Replacement of Tyr52 with Val or Ala in Lactobacillus pentosus d-lactate dehydrogenase induced high activity and preference for large aliphatic 2-ketoacids and phenylpyruvate. On the other hand, replacements with Arg, Thr or Asp severely reduced the enzyme activity, and the Tyr52Arg enzyme, the only one that exhibited significant enzyme activity, showed a similar substrate preference to the Tyr52Val and Tyr52Ala enzymes. Replacement of Phe299 with Gly or Ser greatly reduced the enzyme activity with less marked change in the substrate preference. Except for the Phe299Ser enzyme, these mutant enzymes with low catalytic activity consistently stimulated NADH oxidation in the absence of 2-ketoacid substrates.
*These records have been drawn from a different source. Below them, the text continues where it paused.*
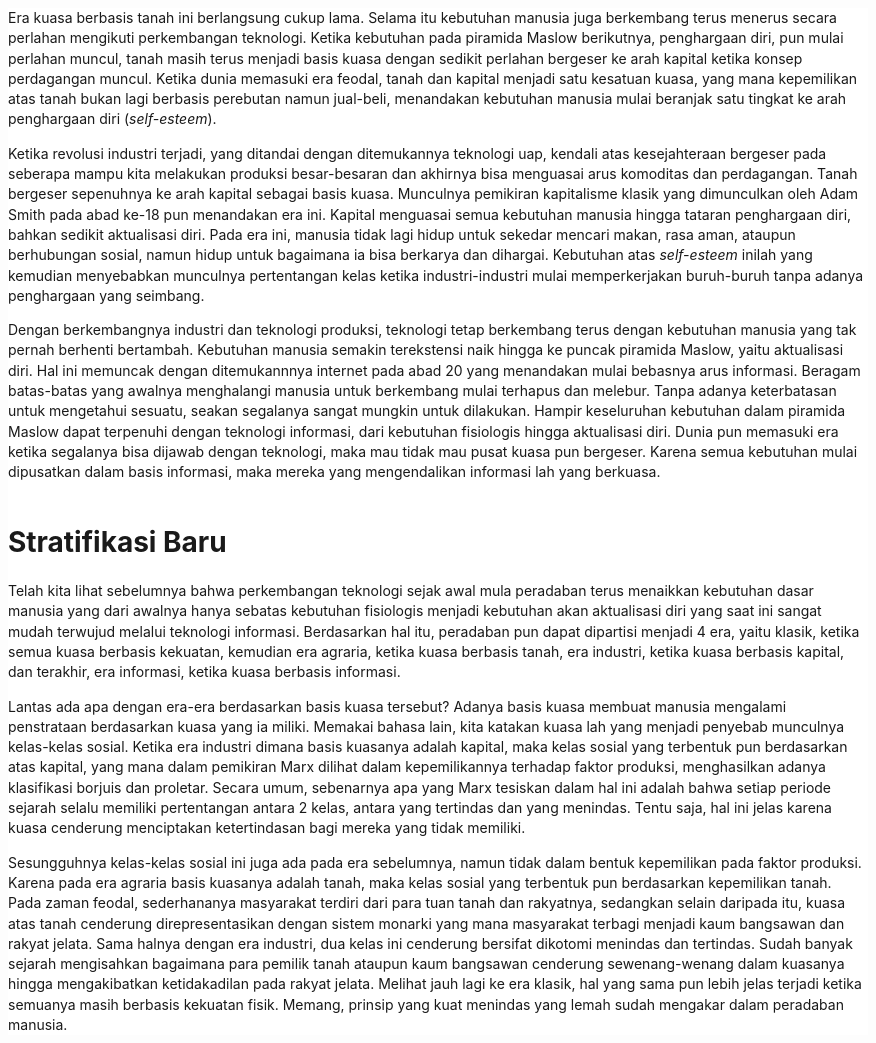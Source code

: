 Era kuasa berbasis tanah ini berlangsung cukup lama. Selama itu kebutuhan manusia juga berkembang terus menerus secara perlahan mengikuti perkembangan teknologi. Ketika kebutuhan pada piramida Maslow berikutnya, penghargaan diri, pun mulai perlahan muncul, tanah masih terus menjadi basis kuasa dengan sedikit perlahan bergeser ke arah kapital ketika konsep perdagangan muncul. Ketika dunia memasuki era feodal, tanah dan kapital menjadi satu kesatuan kuasa, yang mana kepemilikan atas tanah bukan lagi berbasis perebutan namun jual-beli, menandakan kebutuhan manusia mulai beranjak satu tingkat ke arah penghargaan diri (_self-esteem_).

Ketika revolusi industri terjadi, yang ditandai dengan ditemukannya teknologi uap, kendali atas kesejahteraan bergeser pada seberapa mampu kita melakukan produksi besar-besaran dan akhirnya bisa menguasai arus komoditas dan perdagangan. Tanah bergeser sepenuhnya ke arah kapital sebagai basis kuasa. Munculnya pemikiran kapitalisme klasik yang dimunculkan oleh Adam Smith pada abad ke-18 pun menandakan era ini. Kapital menguasai semua kebutuhan manusia hingga tataran penghargaan diri, bahkan sedikit aktualisasi diri. Pada era ini, manusia tidak lagi hidup untuk sekedar mencari makan, rasa aman, ataupun berhubungan sosial, namun hidup untuk bagaimana ia bisa berkarya dan dihargai. Kebutuhan atas _self-esteem_ inilah yang kemudian menyebabkan munculnya pertentangan kelas ketika industri-industri mulai memperkerjakan buruh-buruh tanpa adanya penghargaan yang seimbang.

Dengan berkembangnya industri dan teknologi produksi, teknologi tetap berkembang terus dengan kebutuhan manusia yang tak pernah berhenti bertambah. Kebutuhan manusia semakin terekstensi naik hingga ke puncak piramida Maslow, yaitu aktualisasi diri. Hal ini memuncak dengan ditemukannnya internet pada abad 20 yang menandakan mulai bebasnya arus informasi. Beragam batas-batas yang awalnya menghalangi manusia untuk berkembang mulai terhapus dan melebur. Tanpa adanya keterbatasan untuk mengetahui sesuatu, seakan segalanya sangat mungkin untuk dilakukan. Hampir keseluruhan kebutuhan dalam piramida Maslow dapat terpenuhi dengan teknologi informasi, dari kebutuhan fisiologis hingga aktualisasi diri. Dunia pun memasuki era ketika segalanya bisa dijawab dengan teknologi, maka mau tidak mau pusat kuasa pun bergeser. Karena semua kebutuhan mulai dipusatkan dalam basis informasi, maka mereka yang mengendalikan informasi lah yang  berkuasa. 

# Stratifikasi Baru

Telah kita lihat sebelumnya bahwa perkembangan teknologi sejak awal mula peradaban terus menaikkan kebutuhan dasar manusia yang dari awalnya hanya sebatas kebutuhan fisiologis menjadi kebutuhan akan aktualisasi diri yang saat ini sangat mudah terwujud melalui teknologi informasi. Berdasarkan hal itu, peradaban pun dapat dipartisi menjadi 4 era, yaitu klasik, ketika semua kuasa berbasis kekuatan, kemudian era agraria, ketika kuasa berbasis tanah, era industri, ketika kuasa berbasis kapital, dan terakhir, era informasi, ketika kuasa berbasis informasi.

Lantas ada apa dengan era-era berdasarkan basis kuasa tersebut? Adanya basis kuasa membuat manusia mengalami penstrataan berdasarkan kuasa yang ia miliki. Memakai bahasa lain, kita katakan kuasa lah yang menjadi penyebab munculnya kelas-kelas sosial. Ketika era industri dimana basis kuasanya adalah kapital, maka kelas sosial yang terbentuk pun berdasarkan atas kapital, yang mana dalam pemikiran Marx dilihat dalam kepemilikannya terhadap faktor produksi, menghasilkan adanya klasifikasi borjuis dan proletar. Secara umum, sebenarnya apa yang Marx tesiskan dalam hal ini adalah bahwa setiap periode sejarah selalu memiliki pertentangan antara 2 kelas, antara yang tertindas dan yang menindas. Tentu saja, hal ini jelas karena kuasa cenderung menciptakan ketertindasan bagi mereka yang tidak memiliki.

Sesungguhnya kelas-kelas sosial ini juga ada pada era sebelumnya, namun tidak dalam bentuk kepemilikan pada faktor produksi. Karena pada era agraria basis kuasanya adalah  tanah, maka kelas sosial yang terbentuk pun berdasarkan kepemilikan tanah. Pada zaman feodal, sederhananya masyarakat terdiri dari para tuan tanah dan rakyatnya, sedangkan selain daripada itu, kuasa atas tanah cenderung direpresentasikan dengan sistem monarki yang mana masyarakat terbagi menjadi kaum bangsawan dan rakyat jelata. Sama halnya dengan era industri, dua kelas ini cenderung bersifat dikotomi menindas dan tertindas. Sudah banyak sejarah mengisahkan bagaimana para pemilik tanah ataupun kaum bangsawan cenderung sewenang-wenang dalam kuasanya hingga mengakibatkan ketidakadilan pada rakyat jelata. Melihat jauh lagi ke era klasik, hal yang sama pun lebih jelas terjadi ketika semuanya masih berbasis kekuatan fisik. Memang, prinsip yang kuat menindas yang lemah sudah mengakar dalam peradaban manusia.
However, the double mutant enzymes, Tyr52Arg/Phe299Gly and Tyr52Thr/Phe299Ser, did not exhibit synergically decreased enzyme activity or the substrate-independent NADH oxidation, but rather increased activities toward certain 2-ketoacid substrates. These results indicate that the coordinative combination of amino acid residues at two positions is pivotal in both the functional recognition of the 2-ketoacid side chain and the protection of the bound NADH molecule from the solvent. Multiplicity in such combinations appears to provide d-LDH-related 2-hydroxyacid dehydrogenases with a great variety of catalytic and physiological functions.